WHAT THE TASK ASKS:
The answer must repeat every record exactly, with all pictures omitted.

ENTRIES SHOWN:
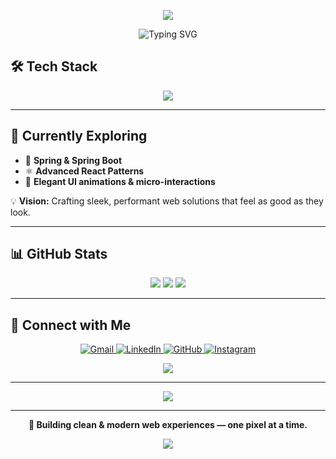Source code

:<p align="center">
  <img src="https://capsule-render.vercel.app/api?type=waving&height=300&color=gradient&text=Vavilla%20Rupesh" />
</p>


<p align="center">
  <img src="https://readme-typing-svg.herokuapp.com?font=Fira+Code&weight=500&size=24&duration=3500&pause=1200&color=00C9FF&center=true&vCenter=true&width=750&lines=Frontend+Developer+%7C+UI%2FUX+Enthusiast;Crafting+Beautiful+Interfaces+with+React+%26+Tailwind;Exploring+Backend+with+Spring+%7C+Spring+Boot;Building+Better+Experiences+Every+Day" alt="Typing SVG" />
</p>


## 🛠️ Tech Stack

<p align="center">
  <img src="https://skillicons.dev/icons?i=html,css,javascript,nodejs,react,tailwind,java,spring,postgres,git,express,docker" />
</p>

---

## 🧩 Currently Exploring

- 🌱 **Spring & Spring Boot**
- ⚛️ **Advanced React Patterns**
- 🎨 **Elegant UI animations & micro-interactions**

💡 **Vision:** Crafting sleek, performant web solutions that feel as good as they look.

---

## 📊 GitHub Stats

<p align="center">
  <img src="https://github-readme-stats.vercel.app/api?username=vavilla-rupesh&show_icons=true&theme=radical&hide_border=true" />
  <img src="https://github-readme-streak-stats.herokuapp.com?user=vavilla-rupesh&theme=radical&hide_border=true" />
  <img src="https://github-readme-stats.vercel.app/api/top-langs/?username=vavilla-rupesh&layout=compact&theme=radical&hide_border=true" />
</p>

---

## 🔗 Connect with Me

<p align="center">
  <a href="mailto:rupeshvavilla200325@gmail.com">
    <img src="https://skillicons.dev/icons?i=gmail" alt="Gmail" />
  </a>
  <a href="https://www.linkedin.com/in/rupeshvavilla/">
    <img src="https://skillicons.dev/icons?i=linkedin" alt="LinkedIn" />
  </a>
  <a href="https://github.com/rupeshvavilla">
    <img src="https://skillicons.dev/icons?i=github" alt="GitHub" />
  </a>
  <a href="https://www.instagram.com/rvavilla/">
    <img src="https://skillicons.dev/icons?i=instagram" alt="Instagram" />
  </a>
</p>

<p align="center">
  <a href="mailto:rupeshvavilla200325@gmail.com">
    <img src="https://img.shields.io/badge/Let's%20Collaborate!-00C9FF?style=for-the-badge&logo=Handshake&logoColor=white" />
  </a>
</p>

---

<p align="center">
  <img src="https://quotes-github-readme.vercel.app/api?type=horizontal&theme=radical" />
</p>

---

<p align="center">
  <b>🚀 Building clean & modern web experiences — one pixel at a time.</b>
</p>

<p align="center">
  <img src="https://capsule-render.vercel.app/api?type=waving&height=100&color=gradient&animation=twinkling" />
</p>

ANSWER BELOW:
Source code

:<p align="center">
  <img src="https://capsule-render.vercel.app/api?type=waving&height=300&color=gradient&text=Vavilla%20Rupesh" />
</p>


<p align="center">
  <img src="https://readme-typing-svg.herokuapp.com?font=Fira+Code&weight=500&size=24&duration=3500&pause=1200&color=00C9FF&center=true&vCenter=true&width=750&lines=Frontend+Developer+%7C+UI%2FUX+Enthusiast;Crafting+Beautiful+Interfaces+with+React+%26+Tailwind;Exploring+Backend+with+Spring+%7C+Spring+Boot;Building+Better+Experiences+Every+Day" alt="Typing SVG" />
</p>


## 🛠️ Tech Stack

<p align="center">
  <img src="https://skillicons.dev/icons?i=html,css,javascript,nodejs,react,tailwind,java,spring,postgres,git,express,docker" />
</p>

---

## 🧩 Currently Exploring

- 🌱 **Spring & Spring Boot**
- ⚛️ **Advanced React Patterns**
- 🎨 **Elegant UI animations & micro-interactions**

💡 **Vision:** Crafting sleek, performant web solutions that feel as good as they look.

---

## 📊 GitHub Stats

<p align="center">
  <img src="https://github-readme-stats.vercel.app/api?username=vavilla-rupesh&show_icons=true&theme=radical&hide_border=true" />
  <img src="https://github-readme-streak-stats.herokuapp.com?user=vavilla-rupesh&theme=radical&hide_border=true" />
  <img src="https://github-readme-stats.vercel.app/api/top-langs/?username=vavilla-rupesh&layout=compact&theme=radical&hide_border=true" />
</p>

---

## 🔗 Connect with Me

<p align="center">
  <a href="mailto:rupeshvavilla200325@gmail.com">
    <img src="https://skillicons.dev/icons?i=gmail" alt="Gmail" />
  </a>
  <a href="https://www.linkedin.com/in/rupeshvavilla/">
    <img src="https://skillicons.dev/icons?i=linkedin" alt="LinkedIn" />
  </a>
  <a href="https://github.com/rupeshvavilla">
    <img src="https://skillicons.dev/icons?i=github" alt="GitHub" />
  </a>
  <a href="https://www.instagram.com/rvavilla/">
    <img src="https://skillicons.dev/icons?i=instagram" alt="Instagram" />
  </a>
</p>

<p align="center">
  <a href="mailto:rupeshvavilla200325@gmail.com">
    <img src="https://img.shields.io/badge/Let's%20Collaborate!-00C9FF?style=for-the-badge&logo=Handshake&logoColor=white" />
  </a>
</p>

---

<p align="center">
  <img src="https://quotes-github-readme.vercel.app/api?type=horizontal&theme=radical" />
</p>

---

<p align="center">
  <b>🚀 Building clean & modern web experiences — one pixel at a time.</b>
</p>

<p align="center">
  <img src="https://capsule-render.vercel.app/api?type=waving&height=100&color=gradient&animation=twinkling" />
</p>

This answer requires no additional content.